The first: Calculate
$$\int \frac {y dx + x dy} {x^2 + y^2}$$ over a segment of the straight line $y = x$ from $x = 1$ to $x = 2$. I solved this one: $$\int \frac {y dx + x dy} {x^2 + y^2} = \int_{1}^{2} \frac {2x dx} {2 x^2} = \int_{1}^{2} \frac {dx} {x} = \log 2.$$
The second: Calculate
$$\int x dy - y dx$$ over the curve $x = a (t - \sin t)$, $y = a (1 - \cos t)$. I am stuck on this one. What I've done so far is, substitute $dx = a (1 - \cos t) dt = y dt$, $dy = a \sin t dt$ then $$ x dy - y dx = a^2 (t \sin t - 2 + 2 \cos t) dt $$ and $$\int x dy - y dx = a^2 \int (t \sin t - 2 + 2 \cos t) dt.$$ But this is seemingly a wrong approach because it leads nowhere. I'm afraid I'll be embarrassed if I'll have to tell him I've been unable to solve it.
Note that
$$ \frac{1}{2}\oint_C xdy -y dx $$
is a particular case of the Green theorem that gives you the area of the surface bounded by $C$. And by the Green theorem again, the following equalities hold $$ \frac{1}{2}\oint_C xdy -y dx =\oint_C xdy =-\oint_C y dx, $$
so if you are having trouble with your integral, you can try working with the two other ones.
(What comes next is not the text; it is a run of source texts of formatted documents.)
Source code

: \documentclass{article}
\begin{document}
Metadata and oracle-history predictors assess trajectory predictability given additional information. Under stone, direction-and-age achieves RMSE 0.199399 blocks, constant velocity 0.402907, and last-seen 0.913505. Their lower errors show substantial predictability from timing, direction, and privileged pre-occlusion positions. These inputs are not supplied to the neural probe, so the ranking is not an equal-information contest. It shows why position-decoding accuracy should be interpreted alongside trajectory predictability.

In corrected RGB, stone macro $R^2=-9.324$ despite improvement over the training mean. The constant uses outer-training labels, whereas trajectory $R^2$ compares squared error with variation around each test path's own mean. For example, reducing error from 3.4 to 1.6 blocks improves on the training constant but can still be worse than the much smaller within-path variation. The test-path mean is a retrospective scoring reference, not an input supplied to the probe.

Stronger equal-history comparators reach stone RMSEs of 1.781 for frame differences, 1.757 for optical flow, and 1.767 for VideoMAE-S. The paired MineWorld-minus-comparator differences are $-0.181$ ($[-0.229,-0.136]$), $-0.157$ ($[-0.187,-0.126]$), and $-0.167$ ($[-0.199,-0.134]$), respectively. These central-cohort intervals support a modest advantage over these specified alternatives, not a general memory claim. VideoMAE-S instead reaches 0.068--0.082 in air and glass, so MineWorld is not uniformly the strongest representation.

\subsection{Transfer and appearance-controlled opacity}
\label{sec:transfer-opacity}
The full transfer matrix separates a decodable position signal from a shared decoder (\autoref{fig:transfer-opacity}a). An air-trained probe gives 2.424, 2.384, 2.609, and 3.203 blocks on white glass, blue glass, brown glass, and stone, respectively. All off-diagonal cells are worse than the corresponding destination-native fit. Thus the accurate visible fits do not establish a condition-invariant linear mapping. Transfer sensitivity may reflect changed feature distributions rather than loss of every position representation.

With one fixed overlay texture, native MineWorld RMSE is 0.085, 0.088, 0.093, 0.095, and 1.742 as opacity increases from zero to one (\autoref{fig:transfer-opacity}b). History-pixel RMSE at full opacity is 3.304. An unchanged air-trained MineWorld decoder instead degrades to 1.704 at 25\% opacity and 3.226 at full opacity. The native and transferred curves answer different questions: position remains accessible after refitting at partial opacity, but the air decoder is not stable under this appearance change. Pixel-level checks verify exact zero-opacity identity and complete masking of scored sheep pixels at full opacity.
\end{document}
This is one way of getting rid of the term that you cannot integrate, although integrating by parts should easily work.
In your case your result will give you twice the area beneath the curve, and above the $x$ axis.
Note. Although your curve is not closed, you can close it with a line segment on the $x$ axis, and integrating on this segment will give you $0$ (because $y=dy=0$ on this line), so you can consider that the curve is closed (provided you are working with $t$ in $[0,2\pi]$).